A man walks through a forest | He stops and looks around | He runs back

Proportional distribution using [start-end] tags:

A man walks through a forest [0-50] | He stops and looks around [50-150] | He runs back [150-200]

The numbers inside [ ] are not frame counts — they are relative positions on an arbitrary scale. Only the span of each range matters. In the example above the total span is 200, so the first segment gets 25%, the second 50%, and the third 25% of the video regardless of how many actual frames the video has.

You can also use a single number [50] as a plain weight instead of a range.


Syntax 2 — Block (newline headers)

Each segment is preceded by a header line on its own line. The header is any words followed by a number and a colon. The header line is stripped entirely before encoding — it never reaches the tokenizer.

Equal distribution (ordinal headers):

Scene 1:
A man walks through a forest
Scene 2:
He stops and looks around
Scene 3:
He runs back

A single number in the header (Scene 1:, Part 4:, segment 9:) is treated as a sequence marker and gives every segment equal weight.

Proportional distribution (range headers):

Scene 1-2:
A man walks through a forest
Scene 2-5:
He stops and looks around
Scene 5-6:
He runs back

When the header contains a range (1-2, 2-5, 5-6), the span of the range (1, 3, 1) becomes the segment's proportional weight.
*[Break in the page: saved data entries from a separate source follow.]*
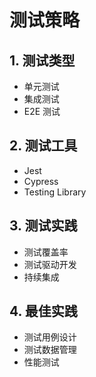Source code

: # 测试策略

## 1. 测试类型
- 单元测试
- 集成测试
- E2E 测试

## 2. 测试工具
- Jest
- Cypress
- Testing Library

## 3. 测试实践
- 测试覆盖率
- 测试驱动开发
- 持续集成

## 4. 最佳实践
- 测试用例设计
- 测试数据管理
- 性能测试
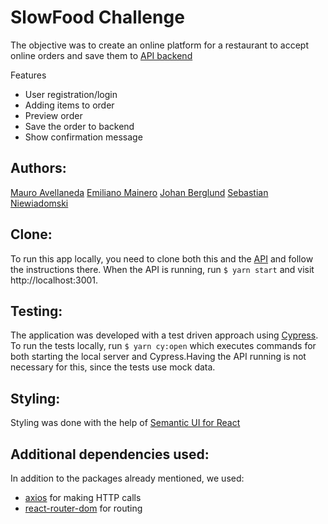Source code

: 
# SlowFood Challenge



The objective was to create an online platform for a restaurant to accept online orders and save them to [API backend](https://slowfood-api-aug-2020-team-2.herokuapp.com/)


Features
* User registration/login
* Adding items to order
* Preview order 
* Save the order to backend
* Show confirmation message



## Authors:

[Mauro Avellaneda](https://github.com/mauroavellaneda)
[Emiliano Mainero](https://github.com/emiliano-ma)
[Johan Berglund](https://github.com/johanperjulius1)
[Sebastian Niewiadomski](https://github.com/SebastianN97)



## Clone:

To run this app locally, you need to clone both this and the [API](https://github.com/mauroavellaneda/slowfood-api-aug-2020-team-2.git) and follow the instructions there. When the API is running, run `$ yarn start` and visit http://localhost:3001.

## Testing:

The application was developed with a test driven approach  using [Cypress](https://cypress.io). To run the tests locally, run `$ yarn cy:open` which executes commands for both starting the local server and Cypress.Having the API running is not necessary for this, since the tests use mock data.

## Styling:

Styling was done with the help of [Semantic UI for React](https://react.semantic-ui.com/)

## Additional dependencies used:

In addition to the packages already mentioned, we used:
* [axios](https://github.com/axios/axios#readme) for making HTTP calls
* [react-router-dom](https://github.com/ReactTraining/react-router/tree/master/packages/react-router-dom#readme) for routing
Here the second segment gets three times as much screen time as the first and third.

The prefix words before the number are completely flexible — Scene, Part, Shot, Segment, Second, Beat, Chapter, Step, or any word you choose. Only the number and colon matter structurally.

If the word2number Python package is installed (pip install word2number), the number can also be written as a word: Scene eleven:, Part twenty one:.


The global_prompt field

global_prompt anchors persistent details across the entire video — style, character description, lighting, quality tags. Leave it empty and the node will automatically use the first segment's text as the global anchor.

Recommended pattern: put your establishing description in segment 1, leave global_prompt blank, and use subsequent segments for action and motion changes only.


The normalize_by_tokens toggle

When enabled, each segment's weight is multiplied by its CLIP token count before frame distribution. This means segments with more tokens are allocated proportionally more latent frames. Off by default.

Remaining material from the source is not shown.